L’idée de base, en gros, c’est la ren­contre de Terminator et de l’ac­tua­li­té au Liban (dont un quart de la popu­la­tion actuelle est réfu­giée de Syrie au cours des cinq der­nières années). Là-des­sus, les auteurs greffent un drame inti­miste / polar en se pla­çant dans une famille au pas­sé com­pli­qué, dont l’é­qui­libre est mis à mal par l’ar­ri­vée d’un réfugié.

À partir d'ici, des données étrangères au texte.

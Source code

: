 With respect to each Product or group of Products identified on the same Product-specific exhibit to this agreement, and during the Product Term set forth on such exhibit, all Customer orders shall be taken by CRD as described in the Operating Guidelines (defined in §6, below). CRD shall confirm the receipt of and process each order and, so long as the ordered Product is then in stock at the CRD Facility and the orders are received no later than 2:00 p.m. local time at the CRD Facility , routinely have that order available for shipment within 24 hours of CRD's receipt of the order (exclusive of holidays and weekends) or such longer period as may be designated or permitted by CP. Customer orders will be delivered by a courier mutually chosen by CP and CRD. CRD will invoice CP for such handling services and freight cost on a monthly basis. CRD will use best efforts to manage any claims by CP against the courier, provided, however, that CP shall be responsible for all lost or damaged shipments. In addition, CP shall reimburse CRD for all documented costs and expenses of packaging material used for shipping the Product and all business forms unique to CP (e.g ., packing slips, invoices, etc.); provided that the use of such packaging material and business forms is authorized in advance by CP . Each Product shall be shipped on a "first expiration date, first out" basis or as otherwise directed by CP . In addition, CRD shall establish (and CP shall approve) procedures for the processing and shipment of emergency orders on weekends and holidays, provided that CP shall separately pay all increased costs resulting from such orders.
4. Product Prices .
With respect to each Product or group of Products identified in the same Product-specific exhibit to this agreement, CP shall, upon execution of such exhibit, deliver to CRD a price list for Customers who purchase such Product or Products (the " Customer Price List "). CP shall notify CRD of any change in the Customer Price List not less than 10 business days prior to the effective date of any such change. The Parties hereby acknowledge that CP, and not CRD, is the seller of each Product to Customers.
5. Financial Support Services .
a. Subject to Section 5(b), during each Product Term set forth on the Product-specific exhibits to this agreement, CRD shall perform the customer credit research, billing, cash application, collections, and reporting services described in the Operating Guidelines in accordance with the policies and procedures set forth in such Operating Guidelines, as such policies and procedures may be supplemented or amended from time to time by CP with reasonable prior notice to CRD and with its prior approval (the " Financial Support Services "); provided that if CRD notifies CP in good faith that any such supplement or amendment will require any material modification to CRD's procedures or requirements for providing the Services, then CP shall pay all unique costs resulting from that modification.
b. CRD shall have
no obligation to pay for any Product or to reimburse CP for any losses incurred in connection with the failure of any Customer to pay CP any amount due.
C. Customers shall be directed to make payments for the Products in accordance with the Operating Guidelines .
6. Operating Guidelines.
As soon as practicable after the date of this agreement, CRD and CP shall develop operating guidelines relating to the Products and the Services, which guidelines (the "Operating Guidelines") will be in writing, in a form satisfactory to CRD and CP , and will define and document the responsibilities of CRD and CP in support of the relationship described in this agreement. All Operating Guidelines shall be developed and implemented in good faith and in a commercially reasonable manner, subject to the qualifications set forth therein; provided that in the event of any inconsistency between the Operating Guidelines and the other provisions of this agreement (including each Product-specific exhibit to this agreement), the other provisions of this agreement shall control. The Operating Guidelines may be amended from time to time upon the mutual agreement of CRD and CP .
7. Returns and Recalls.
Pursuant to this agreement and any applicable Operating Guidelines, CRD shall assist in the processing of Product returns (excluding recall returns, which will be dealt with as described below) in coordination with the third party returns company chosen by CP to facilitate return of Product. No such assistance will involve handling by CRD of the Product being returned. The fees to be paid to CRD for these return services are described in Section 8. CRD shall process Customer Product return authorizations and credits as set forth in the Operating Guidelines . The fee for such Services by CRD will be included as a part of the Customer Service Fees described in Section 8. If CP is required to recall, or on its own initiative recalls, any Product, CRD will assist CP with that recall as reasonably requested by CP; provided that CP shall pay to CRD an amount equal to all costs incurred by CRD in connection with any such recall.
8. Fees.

Une famille par­faite, catho­lique et bien sous tous rap­ports. — pho­to Atresmedia

Une touche de science-fic­tion, une touche d’en­quête, une touche de wes­tern (les pale­tos espa­gnols valent les red­necks amé­ri­cains), une touche de thril­ler, une touche de saga fami­liale, Refugiados touche un peu à tout, géné­ra­le­ment avec suc­cès. Le sus­pense bien géré, le pro­pos poli­tique et reli­gieux glis­sé plu­tôt qu’im­po­sé, les per­son­nages étu­diés bien ser­vis par des acteurs en forme, le scé­na­rio par­fois évident mais glo­ba­le­ment assez com­plexe pour tenir en haleine, c’est fran­che­ment bon.

Toute arri­vée de réfu­giés excite les cons — et ceux qui les mani­pulent. — cap­ture de la bande-annonce

Tout n’est pas par­fait : outre une réa­li­sa­tion et une pho­to fina­le­ment plu­tôt conve­nues, le per­son­nage du père rebon­dit un peu trop pour être tout à fait cré­dible — et ça nuit un peu aux épi­sodes de la seconde moi­tié. En revanche, le finale éblouis­sant ose aller impi­toya­ble­ment au bout de sa logique et laisse un peu sur le cul : un énorme bon point, tant il aurait été facile et confor­table de bou­cler sur une fin plus classique.

Forte, pre­nante mal­gré une poi­gnée de fai­blesses, plu­tôt intel­li­gente, Refugiados ne sur­prend pas seule­ment par son cas­ting anglais (ori­gi­nal pour une série espa­gno­le¹), mais aus­si par sa varié­té thé­ma­tique et sa fin éblouissante.

¹ Coproduite par la BBC, la série est éga­le­ment connue sous son titre anglais The refu­gees, mais elle est écrite et réa­li­sée par des Espagnols et son his­toire est très clai­re­ment située en Espagne. Je sup­pose que le cas­ting a pri­vi­lé­gié les Anglais pour faci­li­ter l’exportation.